## What you should do
With the pictures left out, every record must be reproduced exactly.
═════ Dataset extract
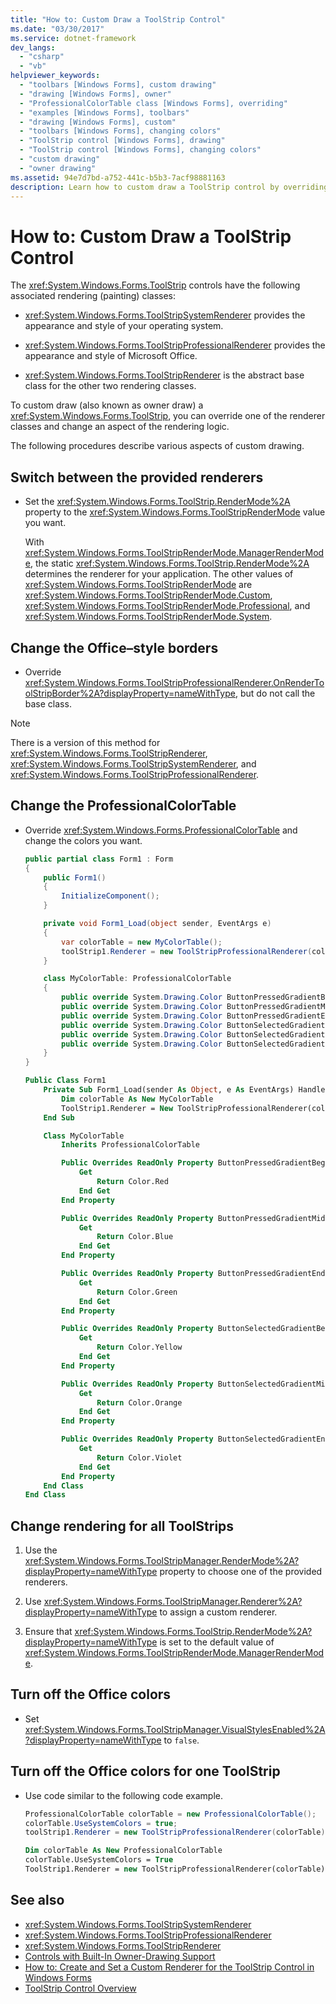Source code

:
 ```yaml
---
title: "How to: Custom Draw a ToolStrip Control"
ms.date: "03/30/2017"
ms.service: dotnet-framework
dev_langs:
  - "csharp"
  - "vb"
helpviewer_keywords:
  - "toolbars [Windows Forms], custom drawing"
  - "drawing [Windows Forms], owner"
  - "ProfessionalColorTable class [Windows Forms], overriding"
  - "examples [Windows Forms], toolbars"
  - "drawing [Windows Forms], custom"
  - "toolbars [Windows Forms], changing colors"
  - "ToolStrip control [Windows Forms], drawing"
  - "ToolStrip control [Windows Forms], changing colors"
  - "custom drawing"
  - "owner drawing"
ms.assetid: 94e7d7bd-a752-441c-b5b3-7acf98881163
description: Learn how to custom draw a ToolStrip control by overriding one of the renderer classes and changing an aspect of the rendering logic.
---
```

# How to: Custom Draw a ToolStrip Control

The <xref:System.Windows.Forms.ToolStrip> controls have the following associated rendering (painting) classes:

- <xref:System.Windows.Forms.ToolStripSystemRenderer> provides the appearance and style of your operating system.

- <xref:System.Windows.Forms.ToolStripProfessionalRenderer> provides the appearance and style of Microsoft Office.

- <xref:System.Windows.Forms.ToolStripRenderer> is the abstract base class for the other two rendering classes.

To custom draw (also known as owner draw) a <xref:System.Windows.Forms.ToolStrip>, you can override one of the renderer classes and change an aspect of the rendering logic.

The following procedures describe various aspects of custom drawing.

## Switch between the provided renderers

- Set the <xref:System.Windows.Forms.ToolStrip.RenderMode%2A> property to the <xref:System.Windows.Forms.ToolStripRenderMode> value you want.

     With <xref:System.Windows.Forms.ToolStripRenderMode.ManagerRenderMode>, the static <xref:System.Windows.Forms.ToolStrip.RenderMode%2A> determines the renderer for your application. The other values of <xref:System.Windows.Forms.ToolStripRenderMode> are <xref:System.Windows.Forms.ToolStripRenderMode.Custom>, <xref:System.Windows.Forms.ToolStripRenderMode.Professional>, and <xref:System.Windows.Forms.ToolStripRenderMode.System>.

## Change the Office–style borders

- Override <xref:System.Windows.Forms.ToolStripProfessionalRenderer.OnRenderToolStripBorder%2A?displayProperty=nameWithType>, but do not call the base class.

> [!NOTE]
> There is a version of this method for <xref:System.Windows.Forms.ToolStripRenderer>, <xref:System.Windows.Forms.ToolStripSystemRenderer>, and <xref:System.Windows.Forms.ToolStripProfessionalRenderer>.

## Change the ProfessionalColorTable

- Override <xref:System.Windows.Forms.ProfessionalColorTable> and change the colors you want.

  ```csharp
  public partial class Form1 : Form
  {
      public Form1()
      {
          InitializeComponent();
      }

      private void Form1_Load(object sender, EventArgs e)
      {
          var colorTable = new MyColorTable();
          toolStrip1.Renderer = new ToolStripProfessionalRenderer(colorTable);
      }

      class MyColorTable: ProfessionalColorTable
      {
          public override System.Drawing.Color ButtonPressedGradientBegin => Color.Red;
          public override System.Drawing.Color ButtonPressedGradientMiddle => Color.Blue;
          public override System.Drawing.Color ButtonPressedGradientEnd => Color.Green;
          public override System.Drawing.Color ButtonSelectedGradientBegin => Color.Yellow;
          public override System.Drawing.Color ButtonSelectedGradientMiddle => Color.Orange;
          public override System.Drawing.Color ButtonSelectedGradientEnd => Color.Violet;
      }
  }
  ```

  ```vb
  Public Class Form1
      Private Sub Form1_Load(sender As Object, e As EventArgs) Handles MyBase.Load
          Dim colorTable As New MyColorTable
          ToolStrip1.Renderer = New ToolStripProfessionalRenderer(colorTable)
      End Sub

      Class MyColorTable
          Inherits ProfessionalColorTable

          Public Overrides ReadOnly Property ButtonPressedGradientBegin() As System.Drawing.Color
              Get
                  Return Color.Red
              End Get
          End Property

          Public Overrides ReadOnly Property ButtonPressedGradientMiddle() As System.Drawing.Color
              Get
                  Return Color.Blue
              End Get
          End Property

          Public Overrides ReadOnly Property ButtonPressedGradientEnd() As System.Drawing.Color
              Get
                  Return Color.Green
              End Get
          End Property

          Public Overrides ReadOnly Property ButtonSelectedGradientBegin() As System.Drawing.Color
              Get
                  Return Color.Yellow
              End Get
          End Property

          Public Overrides ReadOnly Property ButtonSelectedGradientMiddle() As System.Drawing.Color
              Get
                  Return Color.Orange
              End Get
          End Property

          Public Overrides ReadOnly Property ButtonSelectedGradientEnd() As System.Drawing.Color
              Get
                  Return Color.Violet
              End Get
          End Property
      End Class
  End Class
  ```

## Change rendering for all ToolStrips

1. Use the <xref:System.Windows.Forms.ToolStripManager.RenderMode%2A?displayProperty=nameWithType> property to choose one of the provided renderers.

2. Use <xref:System.Windows.Forms.ToolStripManager.Renderer%2A?displayProperty=nameWithType> to assign a custom renderer.

3. Ensure that <xref:System.Windows.Forms.ToolStrip.RenderMode%2A?displayProperty=nameWithType> is set to the default value of <xref:System.Windows.Forms.ToolStripRenderMode.ManagerRenderMode>.

## Turn off the Office colors

- Set <xref:System.Windows.Forms.ToolStripManager.VisualStylesEnabled%2A?displayProperty=nameWithType> to `false`.

## Turn off the Office colors for one ToolStrip

- Use code similar to the following code example.

  ```csharp
  ProfessionalColorTable colorTable = new ProfessionalColorTable();
  colorTable.UseSystemColors = true;
  toolStrip1.Renderer = new ToolStripProfessionalRenderer(colorTable);
  ```

  ```vb
  Dim colorTable As New ProfessionalColorTable
  colorTable.UseSystemColors = True
  ToolStrip1.Renderer = new ToolStripProfessionalRenderer(colorTable)
  ```

## See also

- <xref:System.Windows.Forms.ToolStripSystemRenderer>
- <xref:System.Windows.Forms.ToolStripProfessionalRenderer>
- <xref:System.Windows.Forms.ToolStripRenderer>
- [Controls with Built-In Owner-Drawing Support](controls-with-built-in-owner-drawing-support.md)
- [How to: Create and Set a Custom Renderer for the ToolStrip Control in Windows Forms](create-and-set-a-custom-renderer-for-the-toolstrip-control-in-wf.md)
- [ToolStrip Control Overview](toolstrip-control-overview-windows-forms.md)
══════════
## Answer to this exercise
Source code

:
 ```yaml
---
title: "How to: Custom Draw a ToolStrip Control"
ms.date: "03/30/2017"
ms.service: dotnet-framework
dev_langs:
  - "csharp"
  - "vb"
helpviewer_keywords:
  - "toolbars [Windows Forms], custom drawing"
  - "drawing [Windows Forms], owner"
  - "ProfessionalColorTable class [Windows Forms], overriding"
  - "examples [Windows Forms], toolbars"
  - "drawing [Windows Forms], custom"
  - "toolbars [Windows Forms], changing colors"
  - "ToolStrip control [Windows Forms], drawing"
  - "ToolStrip control [Windows Forms], changing colors"
  - "custom drawing"
  - "owner drawing"
ms.assetid: 94e7d7bd-a752-441c-b5b3-7acf98881163
description: Learn how to custom draw a ToolStrip control by overriding one of the renderer classes and changing an aspect of the rendering logic.
---
```

# How to: Custom Draw a ToolStrip Control

The <xref:System.Windows.Forms.ToolStrip> controls have the following associated rendering (painting) classes:

- <xref:System.Windows.Forms.ToolStripSystemRenderer> provides the appearance and style of your operating system.

- <xref:System.Windows.Forms.ToolStripProfessionalRenderer> provides the appearance and style of Microsoft Office.

- <xref:System.Windows.Forms.ToolStripRenderer> is the abstract base class for the other two rendering classes.

To custom draw (also known as owner draw) a <xref:System.Windows.Forms.ToolStrip>, you can override one of the renderer classes and change an aspect of the rendering logic.

The following procedures describe various aspects of custom drawing.

## Switch between the provided renderers

- Set the <xref:System.Windows.Forms.ToolStrip.RenderMode%2A> property to the <xref:System.Windows.Forms.ToolStripRenderMode> value you want.

     With <xref:System.Windows.Forms.ToolStripRenderMode.ManagerRenderMode>, the static <xref:System.Windows.Forms.ToolStrip.RenderMode%2A> determines the renderer for your application. The other values of <xref:System.Windows.Forms.ToolStripRenderMode> are <xref:System.Windows.Forms.ToolStripRenderMode.Custom>, <xref:System.Windows.Forms.ToolStripRenderMode.Professional>, and <xref:System.Windows.Forms.ToolStripRenderMode.System>.

## Change the Office–style borders

- Override <xref:System.Windows.Forms.ToolStripProfessionalRenderer.OnRenderToolStripBorder%2A?displayProperty=nameWithType>, but do not call the base class.

> [!NOTE]
> There is a version of this method for <xref:System.Windows.Forms.ToolStripRenderer>, <xref:System.Windows.Forms.ToolStripSystemRenderer>, and <xref:System.Windows.Forms.ToolStripProfessionalRenderer>.

## Change the ProfessionalColorTable

- Override <xref:System.Windows.Forms.ProfessionalColorTable> and change the colors you want.

  ```csharp
  public partial class Form1 : Form
  {
      public Form1()
      {
          InitializeComponent();
      }

      private void Form1_Load(object sender, EventArgs e)
      {
          var colorTable = new MyColorTable();
          toolStrip1.Renderer = new ToolStripProfessionalRenderer(colorTable);
      }

      class MyColorTable: ProfessionalColorTable
      {
          public override System.Drawing.Color ButtonPressedGradientBegin => Color.Red;
          public override System.Drawing.Color ButtonPressedGradientMiddle => Color.Blue;
          public override System.Drawing.Color ButtonPressedGradientEnd => Color.Green;
          public override System.Drawing.Color ButtonSelectedGradientBegin => Color.Yellow;
          public override System.Drawing.Color ButtonSelectedGradientMiddle => Color.Orange;
          public override System.Drawing.Color ButtonSelectedGradientEnd => Color.Violet;
      }
  }
  ```

  ```vb
  Public Class Form1
      Private Sub Form1_Load(sender As Object, e As EventArgs) Handles MyBase.Load
          Dim colorTable As New MyColorTable
          ToolStrip1.Renderer = New ToolStripProfessionalRenderer(colorTable)
      End Sub

      Class MyColorTable
          Inherits ProfessionalColorTable

          Public Overrides ReadOnly Property ButtonPressedGradientBegin() As System.Drawing.Color
              Get
                  Return Color.Red
              End Get
          End Property

          Public Overrides ReadOnly Property ButtonPressedGradientMiddle() As System.Drawing.Color
              Get
                  Return Color.Blue
              End Get
          End Property

          Public Overrides ReadOnly Property ButtonPressedGradientEnd() As System.Drawing.Color
              Get
                  Return Color.Green
              End Get
          End Property

          Public Overrides ReadOnly Property ButtonSelectedGradientBegin() As System.Drawing.Color
              Get
                  Return Color.Yellow
              End Get
          End Property

          Public Overrides ReadOnly Property ButtonSelectedGradientMiddle() As System.Drawing.Color
              Get
                  Return Color.Orange
              End Get
          End Property

          Public Overrides ReadOnly Property ButtonSelectedGradientEnd() As System.Drawing.Color
              Get
                  Return Color.Violet
              End Get
          End Property
      End Class
  End Class
  ```

## Change rendering for all ToolStrips

1. Use the <xref:System.Windows.Forms.ToolStripManager.RenderMode%2A?displayProperty=nameWithType> property to choose one of the provided renderers.

2. Use <xref:System.Windows.Forms.ToolStripManager.Renderer%2A?displayProperty=nameWithType> to assign a custom renderer.

3. Ensure that <xref:System.Windows.Forms.ToolStrip.RenderMode%2A?displayProperty=nameWithType> is set to the default value of <xref:System.Windows.Forms.ToolStripRenderMode.ManagerRenderMode>.

## Turn off the Office colors

- Set <xref:System.Windows.Forms.ToolStripManager.VisualStylesEnabled%2A?displayProperty=nameWithType> to `false`.

## Turn off the Office colors for one ToolStrip

- Use code similar to the following code example.

  ```csharp
  ProfessionalColorTable colorTable = new ProfessionalColorTable();
  colorTable.UseSystemColors = true;
  toolStrip1.Renderer = new ToolStripProfessionalRenderer(colorTable);
  ```

  ```vb
  Dim colorTable As New ProfessionalColorTable
  colorTable.UseSystemColors = True
  ToolStrip1.Renderer = new ToolStripProfessionalRenderer(colorTable)
  ```

## See also

- <xref:System.Windows.Forms.ToolStripSystemRenderer>
- <xref:System.Windows.Forms.ToolStripProfessionalRenderer>
- <xref:System.Windows.Forms.ToolStripRenderer>
- [Controls with Built-In Owner-Drawing Support](controls-with-built-in-owner-drawing-support.md)
- [How to: Create and Set a Custom Renderer for the ToolStrip Control in Windows Forms](create-and-set-a-custom-renderer-for-the-toolstrip-control-in-wf.md)
- [ToolStrip Control Overview](toolstrip-control-overview-windows-forms.md)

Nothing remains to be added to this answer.